[Try it]: Where "other" occurs in a line of the entries below, copy that line.

*** Opening of Recorded data ***

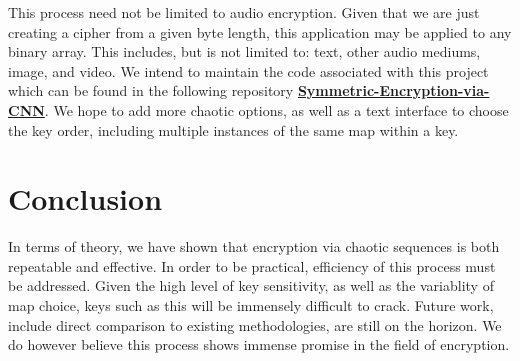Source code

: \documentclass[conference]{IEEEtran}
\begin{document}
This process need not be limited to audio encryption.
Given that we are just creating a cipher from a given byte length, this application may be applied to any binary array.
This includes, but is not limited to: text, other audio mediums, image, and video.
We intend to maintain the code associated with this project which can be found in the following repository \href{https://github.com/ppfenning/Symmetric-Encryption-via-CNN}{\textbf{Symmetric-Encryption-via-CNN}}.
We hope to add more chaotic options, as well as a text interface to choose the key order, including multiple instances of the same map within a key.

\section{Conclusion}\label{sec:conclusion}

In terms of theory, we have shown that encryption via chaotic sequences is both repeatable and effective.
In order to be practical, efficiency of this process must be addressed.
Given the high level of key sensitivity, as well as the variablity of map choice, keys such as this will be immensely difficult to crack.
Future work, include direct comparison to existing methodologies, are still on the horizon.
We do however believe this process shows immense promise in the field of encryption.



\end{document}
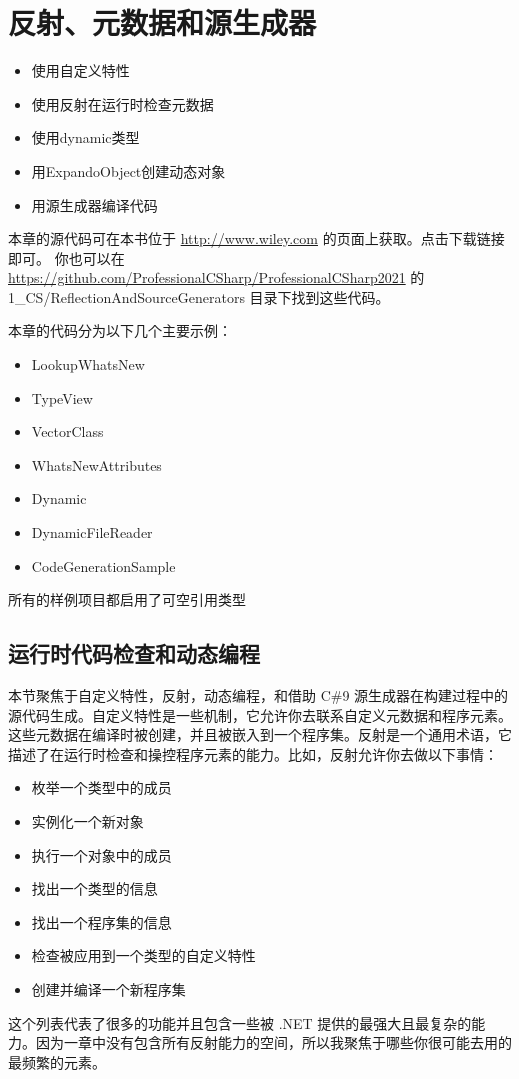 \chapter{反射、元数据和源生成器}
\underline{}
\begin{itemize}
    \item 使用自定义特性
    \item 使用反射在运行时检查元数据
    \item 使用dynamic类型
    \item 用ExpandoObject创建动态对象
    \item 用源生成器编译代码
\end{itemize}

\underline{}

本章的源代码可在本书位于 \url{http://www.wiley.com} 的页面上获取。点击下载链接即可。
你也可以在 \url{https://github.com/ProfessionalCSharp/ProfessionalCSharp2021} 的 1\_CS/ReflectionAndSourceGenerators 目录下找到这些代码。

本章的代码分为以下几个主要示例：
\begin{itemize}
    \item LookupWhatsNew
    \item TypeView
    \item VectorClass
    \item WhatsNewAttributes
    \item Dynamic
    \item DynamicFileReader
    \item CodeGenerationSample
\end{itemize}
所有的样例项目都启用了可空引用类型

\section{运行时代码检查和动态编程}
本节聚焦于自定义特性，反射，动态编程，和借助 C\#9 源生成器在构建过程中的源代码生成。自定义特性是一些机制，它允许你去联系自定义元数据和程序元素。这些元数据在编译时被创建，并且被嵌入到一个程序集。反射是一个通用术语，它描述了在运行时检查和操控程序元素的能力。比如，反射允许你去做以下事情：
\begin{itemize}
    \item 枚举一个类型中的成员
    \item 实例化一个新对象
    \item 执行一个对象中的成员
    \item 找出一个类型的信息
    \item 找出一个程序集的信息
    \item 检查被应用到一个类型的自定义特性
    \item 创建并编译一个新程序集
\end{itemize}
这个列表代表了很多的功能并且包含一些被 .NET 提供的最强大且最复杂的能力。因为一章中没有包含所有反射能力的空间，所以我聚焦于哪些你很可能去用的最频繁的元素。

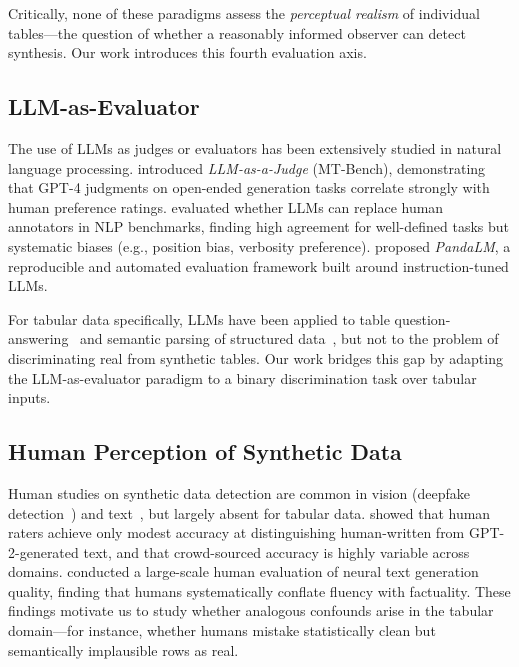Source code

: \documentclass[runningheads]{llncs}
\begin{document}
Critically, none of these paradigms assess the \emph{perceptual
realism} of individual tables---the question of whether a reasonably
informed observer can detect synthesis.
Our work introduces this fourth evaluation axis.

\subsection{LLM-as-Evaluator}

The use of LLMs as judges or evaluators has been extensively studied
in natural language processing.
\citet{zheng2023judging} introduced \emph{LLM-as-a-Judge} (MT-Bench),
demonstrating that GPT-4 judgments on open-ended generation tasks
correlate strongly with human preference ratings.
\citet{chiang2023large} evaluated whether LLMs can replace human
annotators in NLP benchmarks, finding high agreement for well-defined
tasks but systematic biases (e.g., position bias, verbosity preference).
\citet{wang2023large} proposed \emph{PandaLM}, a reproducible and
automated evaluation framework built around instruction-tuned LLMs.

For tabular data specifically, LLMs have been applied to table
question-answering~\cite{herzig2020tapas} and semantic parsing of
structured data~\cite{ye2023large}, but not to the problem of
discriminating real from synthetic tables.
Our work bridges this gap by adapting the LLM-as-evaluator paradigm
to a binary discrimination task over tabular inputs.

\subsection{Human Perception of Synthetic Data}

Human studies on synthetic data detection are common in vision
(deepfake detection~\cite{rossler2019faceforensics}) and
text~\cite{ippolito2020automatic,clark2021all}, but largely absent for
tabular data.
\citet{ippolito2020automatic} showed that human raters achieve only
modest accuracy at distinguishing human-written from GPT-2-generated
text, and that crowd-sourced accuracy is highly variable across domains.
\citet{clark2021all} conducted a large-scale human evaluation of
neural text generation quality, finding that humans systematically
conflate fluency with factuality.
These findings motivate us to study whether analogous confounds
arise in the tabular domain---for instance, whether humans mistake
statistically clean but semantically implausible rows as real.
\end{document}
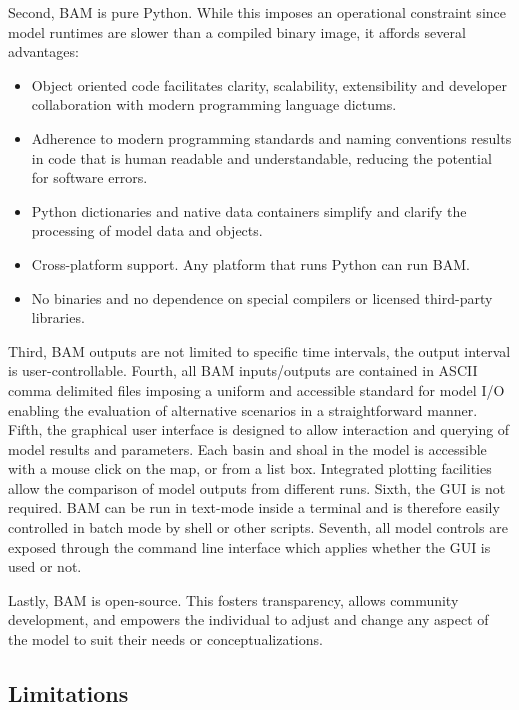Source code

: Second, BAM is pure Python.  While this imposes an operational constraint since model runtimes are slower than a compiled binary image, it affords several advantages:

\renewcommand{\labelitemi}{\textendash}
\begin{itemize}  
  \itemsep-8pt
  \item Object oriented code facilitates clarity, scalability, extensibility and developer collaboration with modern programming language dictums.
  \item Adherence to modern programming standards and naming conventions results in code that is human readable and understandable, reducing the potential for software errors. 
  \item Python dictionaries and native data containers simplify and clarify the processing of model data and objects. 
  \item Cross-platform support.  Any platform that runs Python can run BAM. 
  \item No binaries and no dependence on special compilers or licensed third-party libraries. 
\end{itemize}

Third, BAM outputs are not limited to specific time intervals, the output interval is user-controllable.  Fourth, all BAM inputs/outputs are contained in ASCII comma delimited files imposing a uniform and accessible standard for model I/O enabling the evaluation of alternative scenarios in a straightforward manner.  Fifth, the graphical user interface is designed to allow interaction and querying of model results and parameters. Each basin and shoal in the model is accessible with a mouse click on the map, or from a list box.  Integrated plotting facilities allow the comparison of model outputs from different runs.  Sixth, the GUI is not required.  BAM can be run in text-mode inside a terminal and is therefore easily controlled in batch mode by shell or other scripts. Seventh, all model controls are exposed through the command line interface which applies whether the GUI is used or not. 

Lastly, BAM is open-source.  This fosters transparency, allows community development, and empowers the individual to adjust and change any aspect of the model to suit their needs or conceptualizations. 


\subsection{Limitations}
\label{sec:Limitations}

*** Close of Recorded data ***

[Completed exercise]:
This includes, but is not limited to: text, other audio mediums, image, and video.
Third, BAM outputs are not limited to specific time intervals, the output interval is user-controllable.  Fourth, all BAM inputs/outputs are contained in ASCII comma delimited files imposing a uniform and accessible standard for model I/O enabling the evaluation of alternative scenarios in a straightforward manner.  Fifth, the graphical user interface is designed to allow interaction and querying of model results and parameters. Each basin and shoal in the model is accessible with a mouse click on the map, or from a list box.  Integrated plotting facilities allow the comparison of model outputs from different runs.  Sixth, the GUI is not required.  BAM can be run in text-mode inside a terminal and is therefore easily controlled in batch mode by shell or other scripts. Seventh, all model controls are exposed through the command line interface which applies whether the GUI is used or not. 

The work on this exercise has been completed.